Records below:

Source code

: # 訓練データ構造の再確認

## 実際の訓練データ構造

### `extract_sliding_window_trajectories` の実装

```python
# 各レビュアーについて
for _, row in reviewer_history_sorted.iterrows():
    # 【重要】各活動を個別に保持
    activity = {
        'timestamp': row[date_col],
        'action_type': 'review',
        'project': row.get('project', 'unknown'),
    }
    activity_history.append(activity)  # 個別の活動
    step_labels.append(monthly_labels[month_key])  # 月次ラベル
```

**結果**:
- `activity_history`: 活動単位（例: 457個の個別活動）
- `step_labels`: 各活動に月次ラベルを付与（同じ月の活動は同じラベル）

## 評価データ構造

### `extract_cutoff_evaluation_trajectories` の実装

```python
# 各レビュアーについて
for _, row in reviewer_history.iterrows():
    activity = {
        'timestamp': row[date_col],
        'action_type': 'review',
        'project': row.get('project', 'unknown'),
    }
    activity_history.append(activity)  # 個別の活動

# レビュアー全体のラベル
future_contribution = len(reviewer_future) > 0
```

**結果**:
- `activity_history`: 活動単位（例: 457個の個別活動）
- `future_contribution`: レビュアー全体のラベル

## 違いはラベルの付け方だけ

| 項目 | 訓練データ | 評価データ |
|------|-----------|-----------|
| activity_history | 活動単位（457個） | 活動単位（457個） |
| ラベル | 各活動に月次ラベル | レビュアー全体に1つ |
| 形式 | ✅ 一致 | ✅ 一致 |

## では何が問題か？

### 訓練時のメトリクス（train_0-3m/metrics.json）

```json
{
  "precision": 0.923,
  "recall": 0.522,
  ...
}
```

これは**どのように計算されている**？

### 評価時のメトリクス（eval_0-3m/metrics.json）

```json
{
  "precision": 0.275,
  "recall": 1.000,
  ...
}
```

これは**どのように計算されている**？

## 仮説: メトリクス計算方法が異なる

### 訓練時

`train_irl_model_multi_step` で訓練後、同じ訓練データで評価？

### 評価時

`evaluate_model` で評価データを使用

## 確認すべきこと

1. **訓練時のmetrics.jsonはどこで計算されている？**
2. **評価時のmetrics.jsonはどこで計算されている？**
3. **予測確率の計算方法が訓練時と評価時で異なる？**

End of Records.

> _What is expected_:
Copy each line of the material exactly as written.

> _Task solution_:
Source code

: # 訓練データ構造の再確認

## 実際の訓練データ構造

### `extract_sliding_window_trajectories` の実装

```python
# 各レビュアーについて
for _, row in reviewer_history_sorted.iterrows():
    # 【重要】各活動を個別に保持
    activity = {
        'timestamp': row[date_col],
        'action_type': 'review',
        'project': row.get('project', 'unknown'),
    }
    activity_history.append(activity)  # 個別の活動
    step_labels.append(monthly_labels[month_key])  # 月次ラベル
```

**結果**:
- `activity_history`: 活動単位（例: 457個の個別活動）
- `step_labels`: 各活動に月次ラベルを付与（同じ月の活動は同じラベル）

## 評価データ構造

### `extract_cutoff_evaluation_trajectories` の実装

```python
# 各レビュアーについて
for _, row in reviewer_history.iterrows():
    activity = {
        'timestamp': row[date_col],
        'action_type': 'review',
        'project': row.get('project', 'unknown'),
    }
    activity_history.append(activity)  # 個別の活動

# レビュアー全体のラベル
future_contribution = len(reviewer_future) > 0
```

**結果**:
- `activity_history`: 活動単位（例: 457個の個別活動）
- `future_contribution`: レビュアー全体のラベル

## 違いはラベルの付け方だけ

| 項目 | 訓練データ | 評価データ |
|------|-----------|-----------|
| activity_history | 活動単位（457個） | 活動単位（457個） |
| ラベル | 各活動に月次ラベル | レビュアー全体に1つ |
| 形式 | ✅ 一致 | ✅ 一致 |

## では何が問題か？

### 訓練時のメトリクス（train_0-3m/metrics.json）

```json
{
  "precision": 0.923,
  "recall": 0.522,
  ...
}
```

これは**どのように計算されている**？

### 評価時のメトリクス（eval_0-3m/metrics.json）

```json
{
  "precision": 0.275,
  "recall": 1.000,
  ...
}
```

これは**どのように計算されている**？

## 仮説: メトリクス計算方法が異なる

### 訓練時

`train_irl_model_multi_step` で訓練後、同じ訓練データで評価？

### 評価時

`evaluate_model` で評価データを使用

## 確認すべきこと

1. **訓練時のmetrics.jsonはどこで計算されている？**
2. **評価時のmetrics.jsonはどこで計算されている？**
3. **予測確率の計算方法が訓練時と評価時で異なる？**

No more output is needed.